*** Opening of Dataset content ***
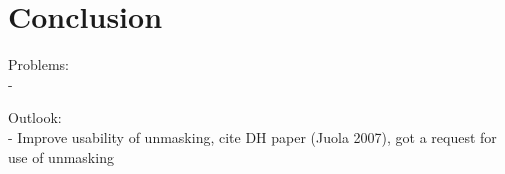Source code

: \chapter{Conclusion}\label{conclusion}

Problems:\\
-

Outlook:\\
- Improve usability of unmasking, cite DH paper (Juola 2007), got a request for use of unmasking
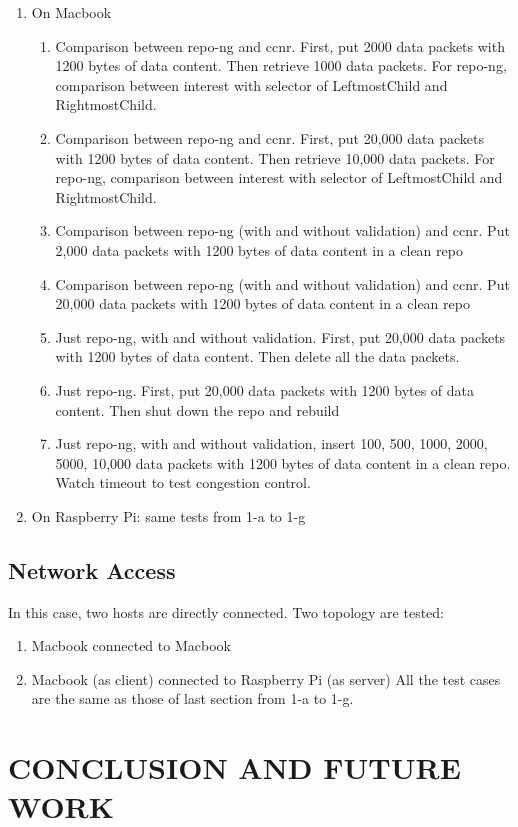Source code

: \documentclass{acm_proc_article-sp}
\begin{document}
\begin{enumerate}
\item On Macbook
\begin{enumerate}
\item Comparison between repo-ng and ccnr. First, put 2000 data packets with 1200 bytes of data content. Then retrieve 1000 data packets. For repo-ng, comparison between interest with selector of LeftmostChild and RightmostChild.
\item Comparison between repo-ng and ccnr. First, put 20,000 data packets with 1200 bytes of data content. Then retrieve 10,000 data packets. For repo-ng, comparison between interest with selector of LeftmostChild and RightmostChild.
\item Comparison between repo-ng (with and without validation) and ccnr. Put 2,000 data packets with 1200 bytes of data content in a clean repo
\item Comparison between repo-ng (with and without validation) and ccnr. Put 20,000 data packets with 1200 bytes of data content in a clean repo
\item Just repo-ng, with and without validation. First, put 20,000 data packets with 1200 bytes of data content. Then delete all the data packets.
\item Just repo-ng. First, put 20,000 data packets with 1200 bytes of data content. Then shut down the repo and rebuild
\item Just repo-ng, with and without validation, insert 100, 500, 1000, 2000, 5000, 10,000 data packets with 1200 bytes of data content in a clean repo. Watch timeout to test congestion control.
\end{enumerate}
\item On Raspberry Pi: same tests from 1-a to 1-g
\end{enumerate}

\subsection{Network Access}
In this case, two hosts are directly connected. Two topology are tested:
\begin{enumerate}
\item Macbook connected to Macbook
\item Macbook (as client) connected to Raspberry Pi (as server)
All the test cases are the same as those of last section from 1-a to 1-g.
\end{enumerate}


\section{CONCLUSION AND FUTURE WORK}



\end{document}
*** Close of Dataset content ***
Word for word, reproduce the material above and omit each image.

**Response box:**
Source code

: \chapter{Conclusion}\label{conclusion}

Problems:\\
-

Outlook:\\
- Improve usability of unmasking, cite DH paper (Juola 2007), got a request for use of unmasking
Source code

: \documentclass{acm_proc_article-sp}
\begin{document}
\begin{enumerate}
\item On Macbook
\begin{enumerate}
\item Comparison between repo-ng and ccnr. First, put 2000 data packets with 1200 bytes of data content. Then retrieve 1000 data packets. For repo-ng, comparison between interest with selector of LeftmostChild and RightmostChild.
\item Comparison between repo-ng and ccnr. First, put 20,000 data packets with 1200 bytes of data content. Then retrieve 10,000 data packets. For repo-ng, comparison between interest with selector of LeftmostChild and RightmostChild.
\item Comparison between repo-ng (with and without validation) and ccnr. Put 2,000 data packets with 1200 bytes of data content in a clean repo
\item Comparison between repo-ng (with and without validation) and ccnr. Put 20,000 data packets with 1200 bytes of data content in a clean repo
\item Just repo-ng, with and without validation. First, put 20,000 data packets with 1200 bytes of data content. Then delete all the data packets.
\item Just repo-ng. First, put 20,000 data packets with 1200 bytes of data content. Then shut down the repo and rebuild
\item Just repo-ng, with and without validation, insert 100, 500, 1000, 2000, 5000, 10,000 data packets with 1200 bytes of data content in a clean repo. Watch timeout to test congestion control.
\end{enumerate}
\item On Raspberry Pi: same tests from 1-a to 1-g
\end{enumerate}

\subsection{Network Access}
In this case, two hosts are directly connected. Two topology are tested:
\begin{enumerate}
\item Macbook connected to Macbook
\item Macbook (as client) connected to Raspberry Pi (as server)
All the test cases are the same as those of last section from 1-a to 1-g.
\end{enumerate}


\section{CONCLUSION AND FUTURE WORK}



\end{document}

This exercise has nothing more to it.